The open flood plain attracted early pastoralists. The Ryrie brothers overlanded stock from New South Wales, settling in the Yarra Glen district at Tarrawarra and Yering in 1836. Settlers moving out from Melbourne later penetrated the Yarra Valley from that direction, pushing beyond the Yarra Glen district to Healesville. Their route, known as the Yarra Track, passed through Yarra Flats, the early name for Yarra Glen. However, when bridges over the Yarra River were built the route along Whitehorse Road to Lilydale was more convenient than the Yarra Track over Christmas Hills and through flood-prone Yarra Glen, and traffic tended to avoid the area. Yarra Glen had a hotel, post office and primary school by 1870 and numerous surrounding holdings which ran stock or had vineyards for wine production (the Ryrie brothers had planted vines in 1838). The area was still known as Yarra Flats, and the settlement named Burgoyne. With the construction of the railway from Lilydale to Healesville in 1888-9 the name Yarra Glen was given to the school, post office and the railway station. The railway line was built on a wooden bridge nearly two kilometres long, to raise it above the flood plain.

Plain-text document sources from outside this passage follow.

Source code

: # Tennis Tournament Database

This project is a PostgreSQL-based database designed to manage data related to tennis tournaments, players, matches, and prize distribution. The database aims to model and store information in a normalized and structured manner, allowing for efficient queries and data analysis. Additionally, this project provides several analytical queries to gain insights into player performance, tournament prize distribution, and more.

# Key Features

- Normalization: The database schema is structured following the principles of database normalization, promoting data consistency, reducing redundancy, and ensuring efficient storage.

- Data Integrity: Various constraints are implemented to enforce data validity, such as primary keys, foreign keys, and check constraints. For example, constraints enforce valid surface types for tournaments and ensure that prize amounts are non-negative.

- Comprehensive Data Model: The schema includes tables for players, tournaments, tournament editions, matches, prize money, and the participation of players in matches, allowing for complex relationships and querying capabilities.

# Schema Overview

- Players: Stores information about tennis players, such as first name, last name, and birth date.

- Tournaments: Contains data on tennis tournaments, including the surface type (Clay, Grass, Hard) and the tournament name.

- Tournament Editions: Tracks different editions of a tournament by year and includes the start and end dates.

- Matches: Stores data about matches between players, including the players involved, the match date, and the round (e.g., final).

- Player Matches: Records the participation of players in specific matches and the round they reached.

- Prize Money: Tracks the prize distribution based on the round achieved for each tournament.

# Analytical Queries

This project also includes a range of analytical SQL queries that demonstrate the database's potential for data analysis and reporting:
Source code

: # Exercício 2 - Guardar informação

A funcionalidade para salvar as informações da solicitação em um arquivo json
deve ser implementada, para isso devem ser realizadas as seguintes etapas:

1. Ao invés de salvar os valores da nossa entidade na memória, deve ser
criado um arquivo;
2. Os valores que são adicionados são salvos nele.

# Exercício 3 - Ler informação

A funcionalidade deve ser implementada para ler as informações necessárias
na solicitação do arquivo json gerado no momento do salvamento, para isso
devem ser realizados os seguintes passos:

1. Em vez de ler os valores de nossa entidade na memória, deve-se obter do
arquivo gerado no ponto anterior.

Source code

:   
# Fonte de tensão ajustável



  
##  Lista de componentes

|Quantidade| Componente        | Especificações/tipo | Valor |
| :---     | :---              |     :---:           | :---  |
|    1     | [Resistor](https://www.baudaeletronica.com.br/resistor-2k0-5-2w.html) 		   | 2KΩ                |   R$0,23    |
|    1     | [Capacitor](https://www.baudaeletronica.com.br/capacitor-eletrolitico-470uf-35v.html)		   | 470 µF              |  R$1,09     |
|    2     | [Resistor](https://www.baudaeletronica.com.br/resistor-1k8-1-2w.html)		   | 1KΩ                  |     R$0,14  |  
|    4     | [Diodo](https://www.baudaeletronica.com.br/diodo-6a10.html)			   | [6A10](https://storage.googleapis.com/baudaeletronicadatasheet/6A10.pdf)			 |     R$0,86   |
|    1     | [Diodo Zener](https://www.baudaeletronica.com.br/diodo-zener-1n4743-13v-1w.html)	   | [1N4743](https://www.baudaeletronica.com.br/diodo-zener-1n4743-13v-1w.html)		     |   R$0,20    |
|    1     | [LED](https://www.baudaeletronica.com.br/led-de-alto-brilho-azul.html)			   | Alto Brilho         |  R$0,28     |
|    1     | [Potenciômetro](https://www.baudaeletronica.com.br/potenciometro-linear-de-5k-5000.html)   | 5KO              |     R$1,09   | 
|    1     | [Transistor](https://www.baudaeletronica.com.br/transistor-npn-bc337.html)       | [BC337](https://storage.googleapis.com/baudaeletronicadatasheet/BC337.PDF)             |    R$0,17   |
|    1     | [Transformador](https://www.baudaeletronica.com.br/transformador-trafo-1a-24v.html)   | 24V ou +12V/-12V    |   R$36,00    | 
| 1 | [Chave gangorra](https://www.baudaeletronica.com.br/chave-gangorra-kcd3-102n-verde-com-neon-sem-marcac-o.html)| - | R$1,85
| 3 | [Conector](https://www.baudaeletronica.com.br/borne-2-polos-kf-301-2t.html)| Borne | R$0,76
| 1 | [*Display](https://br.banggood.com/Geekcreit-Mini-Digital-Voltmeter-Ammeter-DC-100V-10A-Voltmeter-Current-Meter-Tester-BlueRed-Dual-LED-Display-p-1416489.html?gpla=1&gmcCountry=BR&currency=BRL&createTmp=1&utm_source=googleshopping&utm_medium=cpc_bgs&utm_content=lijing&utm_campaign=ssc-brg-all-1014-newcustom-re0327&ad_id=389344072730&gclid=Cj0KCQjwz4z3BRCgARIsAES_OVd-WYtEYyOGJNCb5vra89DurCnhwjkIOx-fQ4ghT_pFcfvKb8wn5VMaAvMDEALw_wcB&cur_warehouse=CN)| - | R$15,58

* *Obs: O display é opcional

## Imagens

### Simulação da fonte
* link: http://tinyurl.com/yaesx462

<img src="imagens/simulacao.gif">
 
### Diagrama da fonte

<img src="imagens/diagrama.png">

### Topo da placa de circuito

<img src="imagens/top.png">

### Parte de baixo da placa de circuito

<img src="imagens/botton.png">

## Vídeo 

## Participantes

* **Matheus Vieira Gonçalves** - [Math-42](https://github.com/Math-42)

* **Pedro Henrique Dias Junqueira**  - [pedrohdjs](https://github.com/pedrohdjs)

Whilst Yarra Glen was connected by transport routes to Lilydale and Healesville, it was not in either of those shires. Its old connection to the Yarra Track linked it with Eltham, and it had been included in the Eltham Road District in 1856, which became the Eltham shire which was established in 1871.

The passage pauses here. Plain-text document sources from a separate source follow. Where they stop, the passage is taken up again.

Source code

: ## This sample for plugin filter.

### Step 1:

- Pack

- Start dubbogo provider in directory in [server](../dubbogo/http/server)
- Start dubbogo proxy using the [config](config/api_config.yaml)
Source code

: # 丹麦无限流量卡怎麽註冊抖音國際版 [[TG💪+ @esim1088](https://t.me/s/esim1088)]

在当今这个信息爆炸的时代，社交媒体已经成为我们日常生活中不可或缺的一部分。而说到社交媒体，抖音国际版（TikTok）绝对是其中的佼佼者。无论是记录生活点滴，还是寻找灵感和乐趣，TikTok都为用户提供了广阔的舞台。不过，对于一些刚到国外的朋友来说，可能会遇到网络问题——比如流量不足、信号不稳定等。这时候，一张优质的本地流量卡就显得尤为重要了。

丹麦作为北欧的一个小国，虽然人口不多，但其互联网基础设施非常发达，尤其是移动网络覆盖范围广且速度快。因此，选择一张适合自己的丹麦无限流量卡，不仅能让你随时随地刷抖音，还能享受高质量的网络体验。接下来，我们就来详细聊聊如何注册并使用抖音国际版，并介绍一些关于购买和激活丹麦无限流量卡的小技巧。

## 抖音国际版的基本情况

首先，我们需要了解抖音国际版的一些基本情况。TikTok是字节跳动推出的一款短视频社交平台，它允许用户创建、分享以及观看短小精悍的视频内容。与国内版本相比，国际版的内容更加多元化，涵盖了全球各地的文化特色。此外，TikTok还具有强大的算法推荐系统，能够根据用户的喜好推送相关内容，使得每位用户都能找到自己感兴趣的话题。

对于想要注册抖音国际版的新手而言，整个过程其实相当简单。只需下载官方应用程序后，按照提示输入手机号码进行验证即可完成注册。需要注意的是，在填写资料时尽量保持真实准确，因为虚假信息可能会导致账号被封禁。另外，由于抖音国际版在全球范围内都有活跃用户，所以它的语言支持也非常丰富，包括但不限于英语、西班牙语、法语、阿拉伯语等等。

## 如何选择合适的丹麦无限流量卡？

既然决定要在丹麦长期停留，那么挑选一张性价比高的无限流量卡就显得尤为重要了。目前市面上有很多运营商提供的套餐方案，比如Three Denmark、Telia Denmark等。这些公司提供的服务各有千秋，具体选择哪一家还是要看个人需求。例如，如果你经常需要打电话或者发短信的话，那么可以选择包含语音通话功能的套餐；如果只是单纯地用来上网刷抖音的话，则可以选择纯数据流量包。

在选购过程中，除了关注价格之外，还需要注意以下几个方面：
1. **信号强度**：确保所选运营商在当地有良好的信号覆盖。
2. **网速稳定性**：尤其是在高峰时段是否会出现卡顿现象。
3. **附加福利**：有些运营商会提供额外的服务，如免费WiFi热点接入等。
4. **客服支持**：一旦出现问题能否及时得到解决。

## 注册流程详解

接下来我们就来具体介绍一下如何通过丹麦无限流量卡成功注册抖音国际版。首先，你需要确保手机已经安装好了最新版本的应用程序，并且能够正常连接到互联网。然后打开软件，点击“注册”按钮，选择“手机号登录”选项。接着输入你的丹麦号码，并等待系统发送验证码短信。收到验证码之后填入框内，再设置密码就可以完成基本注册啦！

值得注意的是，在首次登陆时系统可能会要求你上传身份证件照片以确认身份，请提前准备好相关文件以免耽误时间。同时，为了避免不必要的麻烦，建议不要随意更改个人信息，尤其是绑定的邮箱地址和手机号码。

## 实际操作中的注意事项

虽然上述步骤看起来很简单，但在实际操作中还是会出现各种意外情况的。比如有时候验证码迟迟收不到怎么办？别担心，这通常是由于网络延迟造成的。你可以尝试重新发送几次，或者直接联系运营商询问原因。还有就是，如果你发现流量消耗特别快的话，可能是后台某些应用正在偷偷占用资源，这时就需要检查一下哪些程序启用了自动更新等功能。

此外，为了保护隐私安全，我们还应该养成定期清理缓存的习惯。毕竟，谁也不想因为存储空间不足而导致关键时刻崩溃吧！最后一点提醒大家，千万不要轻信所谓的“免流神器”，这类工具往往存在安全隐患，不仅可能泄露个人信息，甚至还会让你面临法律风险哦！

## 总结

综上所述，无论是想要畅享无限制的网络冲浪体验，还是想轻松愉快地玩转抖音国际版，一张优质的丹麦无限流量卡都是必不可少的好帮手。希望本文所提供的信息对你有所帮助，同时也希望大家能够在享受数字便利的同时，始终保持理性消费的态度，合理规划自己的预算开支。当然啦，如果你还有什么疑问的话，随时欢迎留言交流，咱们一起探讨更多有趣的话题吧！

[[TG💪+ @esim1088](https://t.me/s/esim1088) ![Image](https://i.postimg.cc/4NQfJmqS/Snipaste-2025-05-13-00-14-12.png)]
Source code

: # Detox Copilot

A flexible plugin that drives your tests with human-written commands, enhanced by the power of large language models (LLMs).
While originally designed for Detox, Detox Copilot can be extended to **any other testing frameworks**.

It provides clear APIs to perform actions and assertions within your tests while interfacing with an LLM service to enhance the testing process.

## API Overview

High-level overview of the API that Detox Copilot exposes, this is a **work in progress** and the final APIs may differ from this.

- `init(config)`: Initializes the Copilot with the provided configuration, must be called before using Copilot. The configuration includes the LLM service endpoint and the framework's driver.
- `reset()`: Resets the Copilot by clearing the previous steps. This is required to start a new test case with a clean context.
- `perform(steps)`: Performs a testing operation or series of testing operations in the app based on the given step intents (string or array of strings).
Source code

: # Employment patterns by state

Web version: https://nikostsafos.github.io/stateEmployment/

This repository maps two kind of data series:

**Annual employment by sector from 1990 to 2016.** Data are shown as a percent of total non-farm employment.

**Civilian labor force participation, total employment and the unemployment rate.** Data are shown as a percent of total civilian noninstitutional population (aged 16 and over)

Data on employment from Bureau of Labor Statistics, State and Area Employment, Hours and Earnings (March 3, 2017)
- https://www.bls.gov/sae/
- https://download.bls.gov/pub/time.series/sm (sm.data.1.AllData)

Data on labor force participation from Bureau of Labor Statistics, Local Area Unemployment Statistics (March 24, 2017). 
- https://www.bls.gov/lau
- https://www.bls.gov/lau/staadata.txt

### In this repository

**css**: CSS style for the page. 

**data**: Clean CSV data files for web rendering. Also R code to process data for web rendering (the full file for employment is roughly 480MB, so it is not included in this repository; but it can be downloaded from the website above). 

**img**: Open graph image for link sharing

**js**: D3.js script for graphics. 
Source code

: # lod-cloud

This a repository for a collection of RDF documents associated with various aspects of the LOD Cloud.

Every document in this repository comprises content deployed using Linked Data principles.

The land around Yarra Glen was suitable for mixed agriculture. The decline of the Yarra Valley wine industry in the 1890s influenced the diversification of Yarra Glen into dairying and orcharding, as well as sheep and beef cattle. A horticultural and fruit growers' association was formed. The main change in the area's rural landscape was probably the consolidation of some holdings, as Yarra Glen's population did not rise above the 1911 census figure until after the second world war.
On 1 October, 1958, the Yarra Glen part of Eltham shire was transferred to Healesville shire, acknowledging links that had existed since before the turn of the century.
During the 1890s Yarra Glen township's residential population grew as it came within an acceptable commuting distance to work in metropolitan Melbourne. Commuting was by motor vehicle as the railway line had been closed in 1980 (later to be revived as the Yarra Valley Tourist railway). The township has a substantial shopping centre, a reserve with sports facilities, a well appointed racecourse and a showground.
East of the township is the historic Gulf Station, the most complete mid 19th century farm buildings complex in vernacular timber construction, and Tarrawarra, a spacious country residence occupied by David Syme (1827-1908) and latterly by a Cistercian monks community.
Yarra Glen's census populations have been 417 (1911), 362 (1947), 515 (1971) and 1,183 (1991).